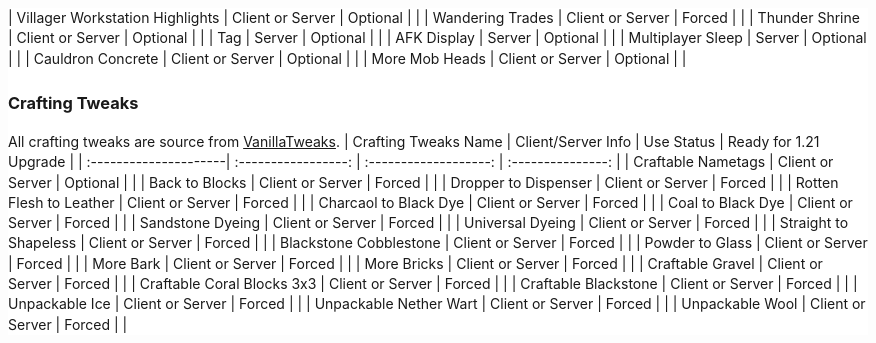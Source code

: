 | Villager Workstation Highlights | Client or Server | Optional |   |
| Wandering Trades | Client or Server | Forced |   |
| Thunder Shrine | Client or Server | Optional |   |
| Tag | Server | Optional |   |
| AFK Display | Server  | Optional |   |
| Multiplayer Sleep | Server | Optional |   |
| Cauldron Concrete | Client or Server | Optional |   |
| More Mob Heads | Client or Server | Optional |   |

### Crafting Tweaks
All crafting tweaks are source from [VanillaTweaks](https://vanillatweaks.net/).
|  Crafting Tweaks Name | Client/Server Info  | Use Status | Ready for 1.21 Upgrade |
| :---------------------| :-----------------: | :-------------------: | :---------------: |
| Craftable Nametags | Client or Server | Optional |   |
| Back to Blocks | Client or Server | Forced |   |
| Dropper to Dispenser | Client or Server | Forced |   |
| Rotten Flesh to Leather | Client or Server | Forced |   |
| Charcaol to Black Dye | Client or Server | Forced |   |
| Coal to Black Dye | Client or Server | Forced |   |
| Sandstone Dyeing | Client or Server | Forced |   |
| Universal Dyeing | Client or Server | Forced |   |
| Straight to Shapeless | Client or Server | Forced |   |
| Blackstone Cobblestone | Client or Server | Forced |   |
| Powder to Glass | Client or Server | Forced |   |
| More Bark | Client or Server | Forced |   |
| More Bricks | Client or Server | Forced |   |
| Craftable Gravel | Client or Server | Forced |   |
| Craftable Coral Blocks 3x3 | Client or Server | Forced |   |
| Craftable Blackstone | Client or Server | Forced |   |
| Unpackable Ice | Client or Server | Forced |   |
| Unpackable Nether Wart | Client or Server | Forced |   |
| Unpackable Wool | Client or Server | Forced |   |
+ + + + + + +
- Task description
Find and copy each line in the material above where the string "Unpackable" occurs.

- Exercise solution
| Unpackable Ice | Client or Server | Forced |   |
| Unpackable Nether Wart | Client or Server | Forced |   |
| Unpackable Wool | Client or Server | Forced |   |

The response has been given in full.